Moving beyond the pre-wearables era
The rule policy statement came on the heels of the FTC’s settlement in June with Flo Health, maker of the period tracker, Flo. Commissioners who also voted in favor of the statement were among those who wanted it applied in the Flo Health case, though ultimately it was not. In that case, the regulator alleged Flo Health shared data that people submitted to its app — such as information about whether they were attempting to get pregnant or had premenstrual syndrome symptoms like depression — with Facebook, Google and analytics companies, without the permission of those people. “In the FTC’s action earlier this year against Flo, a fertility tracker, I made the point that the FTC must more effectively deploy the health breach notification rule against providers of digital health tools,” said FTC commissioner Rebecca Slaughter during the September meeting, when she voted in support of the new rule policy.
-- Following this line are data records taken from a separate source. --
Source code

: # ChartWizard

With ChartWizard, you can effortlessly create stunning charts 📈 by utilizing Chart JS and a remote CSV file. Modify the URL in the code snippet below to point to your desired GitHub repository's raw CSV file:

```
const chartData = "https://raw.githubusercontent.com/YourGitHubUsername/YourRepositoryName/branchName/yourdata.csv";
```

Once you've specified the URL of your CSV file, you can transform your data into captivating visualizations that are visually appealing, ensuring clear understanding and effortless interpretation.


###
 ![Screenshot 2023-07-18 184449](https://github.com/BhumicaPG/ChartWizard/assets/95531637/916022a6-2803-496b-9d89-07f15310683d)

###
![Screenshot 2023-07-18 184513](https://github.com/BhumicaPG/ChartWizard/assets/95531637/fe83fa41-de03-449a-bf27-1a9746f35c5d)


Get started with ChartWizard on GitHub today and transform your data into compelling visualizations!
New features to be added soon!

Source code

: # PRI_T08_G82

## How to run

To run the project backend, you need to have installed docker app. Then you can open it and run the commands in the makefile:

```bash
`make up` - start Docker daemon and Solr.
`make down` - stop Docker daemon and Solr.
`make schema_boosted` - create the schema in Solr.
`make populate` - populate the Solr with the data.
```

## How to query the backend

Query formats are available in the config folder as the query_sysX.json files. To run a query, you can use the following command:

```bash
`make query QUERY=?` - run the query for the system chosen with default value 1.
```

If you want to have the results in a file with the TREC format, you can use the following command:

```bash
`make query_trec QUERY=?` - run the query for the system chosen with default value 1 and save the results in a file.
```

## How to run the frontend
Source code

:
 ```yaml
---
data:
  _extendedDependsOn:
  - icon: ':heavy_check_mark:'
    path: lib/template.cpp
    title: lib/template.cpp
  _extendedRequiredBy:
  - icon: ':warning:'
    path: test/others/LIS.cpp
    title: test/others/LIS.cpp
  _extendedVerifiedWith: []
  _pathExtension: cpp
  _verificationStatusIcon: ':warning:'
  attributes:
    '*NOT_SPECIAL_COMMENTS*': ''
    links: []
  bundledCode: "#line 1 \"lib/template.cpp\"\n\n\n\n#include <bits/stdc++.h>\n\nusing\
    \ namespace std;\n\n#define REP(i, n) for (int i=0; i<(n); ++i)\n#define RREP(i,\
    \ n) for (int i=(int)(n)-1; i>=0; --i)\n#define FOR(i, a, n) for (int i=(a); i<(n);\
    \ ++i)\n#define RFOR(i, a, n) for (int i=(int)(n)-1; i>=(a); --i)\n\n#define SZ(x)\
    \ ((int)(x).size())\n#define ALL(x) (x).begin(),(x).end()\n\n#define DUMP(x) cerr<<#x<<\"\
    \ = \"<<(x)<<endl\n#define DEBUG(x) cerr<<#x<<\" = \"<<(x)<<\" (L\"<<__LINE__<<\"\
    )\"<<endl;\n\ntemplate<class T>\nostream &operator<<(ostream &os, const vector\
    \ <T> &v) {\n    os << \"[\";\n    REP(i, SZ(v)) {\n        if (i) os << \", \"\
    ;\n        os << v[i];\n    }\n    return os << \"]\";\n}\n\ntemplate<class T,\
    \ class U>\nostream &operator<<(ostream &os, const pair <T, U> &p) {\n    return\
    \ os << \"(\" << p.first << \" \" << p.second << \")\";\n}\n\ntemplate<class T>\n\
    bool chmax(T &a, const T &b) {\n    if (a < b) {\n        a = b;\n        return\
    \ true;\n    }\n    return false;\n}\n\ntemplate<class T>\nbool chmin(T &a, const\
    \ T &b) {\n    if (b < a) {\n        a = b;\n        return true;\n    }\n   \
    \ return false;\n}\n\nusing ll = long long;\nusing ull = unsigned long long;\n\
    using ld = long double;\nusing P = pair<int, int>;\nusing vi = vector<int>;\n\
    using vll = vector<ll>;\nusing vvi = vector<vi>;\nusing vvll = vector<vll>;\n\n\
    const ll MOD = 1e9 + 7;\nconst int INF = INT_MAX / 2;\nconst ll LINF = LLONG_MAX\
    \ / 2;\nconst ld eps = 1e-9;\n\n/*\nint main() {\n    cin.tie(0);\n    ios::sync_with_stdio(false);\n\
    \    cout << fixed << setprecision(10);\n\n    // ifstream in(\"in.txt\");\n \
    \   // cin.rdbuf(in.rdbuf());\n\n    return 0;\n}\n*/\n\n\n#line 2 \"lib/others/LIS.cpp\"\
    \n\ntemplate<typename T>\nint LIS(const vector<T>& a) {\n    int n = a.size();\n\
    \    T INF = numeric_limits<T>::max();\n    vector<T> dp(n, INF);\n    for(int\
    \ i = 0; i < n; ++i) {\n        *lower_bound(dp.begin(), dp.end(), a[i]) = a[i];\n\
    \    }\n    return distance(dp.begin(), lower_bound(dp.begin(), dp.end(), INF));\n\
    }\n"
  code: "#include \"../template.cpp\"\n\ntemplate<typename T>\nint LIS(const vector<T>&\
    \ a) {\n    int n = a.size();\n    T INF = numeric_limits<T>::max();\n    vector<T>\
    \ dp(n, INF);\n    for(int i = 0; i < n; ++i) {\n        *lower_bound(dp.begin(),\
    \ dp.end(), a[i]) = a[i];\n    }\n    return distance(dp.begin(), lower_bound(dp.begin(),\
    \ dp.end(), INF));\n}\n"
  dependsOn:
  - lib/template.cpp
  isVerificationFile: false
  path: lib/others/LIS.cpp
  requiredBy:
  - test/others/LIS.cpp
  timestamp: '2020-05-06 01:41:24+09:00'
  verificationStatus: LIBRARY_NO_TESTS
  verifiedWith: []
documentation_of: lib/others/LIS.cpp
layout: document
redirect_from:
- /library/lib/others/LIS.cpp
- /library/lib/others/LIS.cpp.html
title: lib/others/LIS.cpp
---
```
The FTC does not reveal the inner workings of negotiations with companies it investigates, but disagreement over what specific types of data the rule should apply to may have been a reason why the agency did not apply it. In general, there has been some dispute over just what types of health data the rule should apply to. “Health apps are generally not covered by HIPAA and some may mistakenly believe that they are not covered by the commission’s rules,” said Khan, referencing the Health Insurance Portability and Accountability Act, which governs the privacy and security of health records stored online.
When the FTC published its original guidance on enforcing the rule in 2009, it said it would cover “web-based businesses that collect people’s health information [that] aren’t covered by HIPAA,” including “online services people use to keep track of their health information and online applications that interact with those services.” But back in 2009, mobile health apps simply weren’t common. Even health-related wearables such as Nike’s FuelBand didn’t come on the market till 2012. And discussion of digital health data tended to center on the impending digitization of personal health records prompted by President Obama’s 2010 Affordable Care Act.
“Given the fact that we’re in a pandemic and the fact that it looks like it will be ongoing for some time, and we have a preponderance of information at the individual level entering all sorts of non-HIPAA, non-public health apps, [addressing health app data] is of high importance,” said Dixon. She added, “And I do believe the FTC recognizes this.”